Reflecting on Mandela’s centenary

In the predawn hours of July 18, 1918, not far from the medieval cathedral town of Soissons in northeastern France, twenty-four French divisions, including two segregated American infantry divisions (the storied 92nd “Buffalo Soldiers” and the 93rd) under French command, supported by other Allied units—including eight other US divisions of the American Expeditionary Force led by Gen. John J. “Black Jack” Pershing for whom the day would bring one of their first combat operations—crossed the Marne River, launching the massive counterattack that, one hundred days and just over 271,000 casualties later, would lead to the armistice ending the “Great War,” the most brutal conflict known to humankind up to that point.

That very same day, some 9,000 kilometers to the south, in the small village of Umtata, in the remote eastern part of the Cape Province of what was then the Union of South Africa, a baby boy was born among the local Thembu people. The child was given the name Rolihlahla, which in the Xhosa colloquial meant “troublemaker”; in later years, the man would be affectionally known by his clan name, Madiba (it was only when he was seven and sent to a nearby Methodist mission school that his teachers would have him christened with the English name of “Nelson” and register the name of his grandfather as his surname). Who would have predicted that the child would not just survive, but, overcoming his rather modest beginnings (his father died when he was not even ten years old, leaving behind four wives, four sons, and nine daughters) as well as the many vicissitudes of his long life, cause a great deal of “trouble” for some of the great and powerful of this world—all without recourse to arms?

Nelson Rolihlahla Mandela—Madiba—is rightly remembered as one of the great figures of the century that was virtually coterminous with his life.
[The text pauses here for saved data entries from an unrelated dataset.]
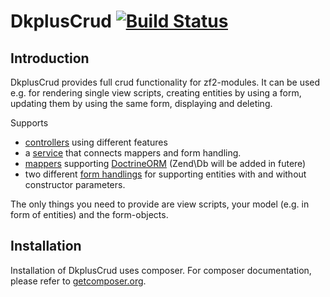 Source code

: # DkplusCrud [![Build Status](https://secure.travis-ci.org/UFOMelkor/DkplusCrud.png?branch=master)](http://travis-ci.org/UFOMelkor/DkplusCrud)

## Introduction

DkplusCrud provides full crud functionality for zf2-modules. It can be used e.g.
for rendering single view scripts, creating entities by using a form, updating
them by using the same form, displaying and deleting.

Supports
- [controllers](https://github.com/UFOMelkor/DkplusCrud/tree/master/docs/controller.md) using different features
- a [service](https://github.com/UFOMelkor/DkplusCrud/tree/master/docs/service.md) that connects mappers and form handling.
- [mappers](https://github.com/UFOMelkor/DkplusCrud/tree/master/docs/mapper.md) supporting [DoctrineORM](http://doctrine-project.org/) (Zend\Db will be added in futere)
- two different [form handlings](https://github.com/UFOMelkor/DkplusCrud/tree/master/docs/form-handling.md) for supporting entities with and without constructor parameters.

The only things you need to provide are view scripts, your model (e.g. in form of entities) and the form-objects.

## Installation

Installation of DkplusCrud uses composer. For composer documentation, please refer to [getcomposer.org](http://getcomposer.org/). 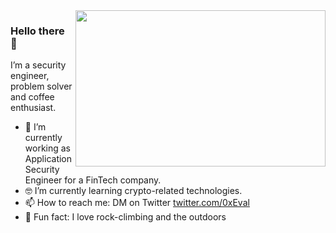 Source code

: <img align="right" src="https://media.giphy.com/media/ii7R0hFjKIS4poVDrk/giphy.gif" width=400px height=250px/>

### Hello there 👋

I’m a security engineer, problem solver and coffee enthusiast. 

- 📱 I’m currently working as Application Security Engineer for a FinTech company.
- 🤓 I’m currently learning crypto-related technologies.
- 📫 How to reach me: DM on Twitter [twitter.com/0xEval](twitter.com/0xEval)
- 🧗 Fun fact: I love rock-climbing and the outdoors
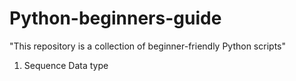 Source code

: # Python-beginners-guide 
"This repository is a collection of beginner-friendly Python scripts"


1. Sequence Data type
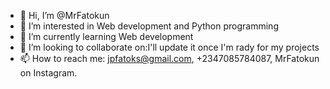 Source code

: - 👋 Hi, I’m @MrFatokun
- 👀 I’m interested in Web development and Python programming
- 🌱 I’m currently learning Web development
- 💞️ I’m looking to collaborate on:I'll update it once I'm rady for my projects
- 📫 How to reach me: jpfatoks@gmail.com, +2347085784087, MrFatokun on Instagram.
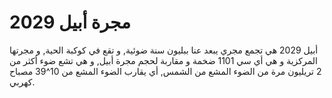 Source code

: # مجرة أبيل 2029

أبيل 2029 هي تجمع مجري يبعد عنا ببليون سنة ضوئية, و تقع في كوكبة الحية, و مجرتها
المركزية و هي أي سي 1101 ضخمة و مقاربة لحجم مجرة أبيل, و هي تشع ضوء أكثر من 2
تريليون مرة من الضوء المشع من الشمس, أي يقارب الضوء المشع من 10^39 مصباح كهربي.
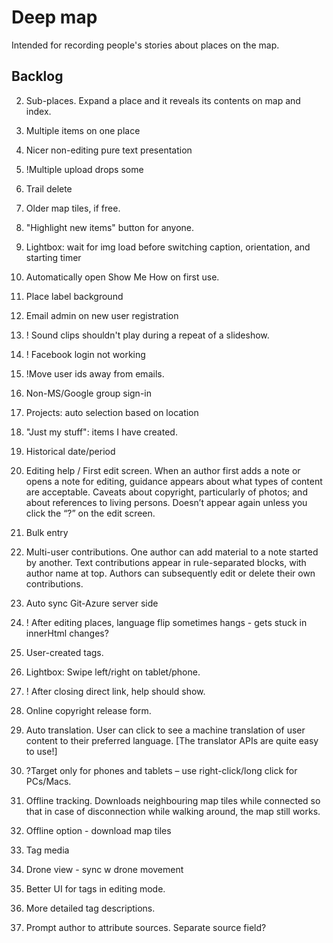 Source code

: # Deep map

Intended for recording people's stories about places on the map.

## Backlog

2. Sub-places. Expand a place and it reveals its contents on map and index.
13. Multiple items on one place
2. Nicer non-editing pure text presentation
2. !Multiple upload drops some
5. Trail delete
2. Older map tiles, if free.

8. "Highlight new items" button for anyone.
1. Lightbox: wait for img load before switching caption, orientation, and starting timer

17. Automatically open Show Me How on first use.
1. Place label background
3. Email admin on new user registration

14. ! Sound clips shouldn't play during a repeat of a slideshow.
18.	! Facebook login not working
5. !Move user ids away from emails.
1. Non-MS/Google group sign-in
3. Projects: auto selection based on location
19. "Just my stuff": items I have created.
13. Historical date/period
17.	Editing help / First edit screen. When an author first adds a note or opens a note for editing, guidance appears about what types of content are acceptable. Caveats about copyright, particularly of photos; and about references to living persons. Doesn’t appear again unless you click the “?” on the edit screen.
1. Bulk entry

24.	Multi-user contributions. One author can add material to a note started by another. Text contributions appear in rule-separated blocks, with author name at top. Authors can subsequently edit or delete their own contributions. 
14.	Auto sync Git-Azure server side
14. ! After editing places, language flip sometimes hangs - gets stuck in innerHtml changes?
14. User-created tags.

16.	Lightbox: Swipe left/right on tablet/phone.
17. ! After closing direct link, help should show.
10. Online copyright release form.
21.	Auto translation. User can click to see a machine translation of user content to their preferred language. [The translator APIs are quite easy to use!]
27.	?Target only for phones and tablets – use right-click/long click for PCs/Macs.
31.	Offline tracking. Downloads neighbouring map tiles while connected so that in case of disconnection while walking around, the map still works.
35. Offline option - download map tiles
36. Tag media
37. Drone view - sync w drone movement
41. Better UI for tags in editing mode.
44. More detailed tag descriptions.
25.	Prompt author to attribute sources. Separate source field?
The dignity and magnanimity with which he led his beloved country’s transition from a racialist dictatorship to a democratic state alone would have secured his place in history, but it is the example of his broad vision and pragmatic approach that should perhaps constitute his most fitting legacy to those who will follow in the next hundred years.

At the trial in 1964 that saw him sentenced to life in prison, rather than trying to plead his case before a tribunal already rigged against him, he used what might well have been his last public speech to appeal instead to the court of international public opinion: “During my lifetime I have dedicated myself to this struggle of the African people. I have fought against white domination, and I have fought against black domination. I have cherished the ideal of a democratic and free society in which all persons live together in harmony and with equal opportunities. It is an ideal which I hope to live for and to achieve. But if needs be, it is an ideal for which I am prepared to die.” And all through the ensuing twenty-seven years when he was kept isolated on a desolate island prison, he somehow remained steadfast in his conviction that, as he wrote in a prison memoir, “one day… all men, the exalted and the wretched of the earth, can live as equals.”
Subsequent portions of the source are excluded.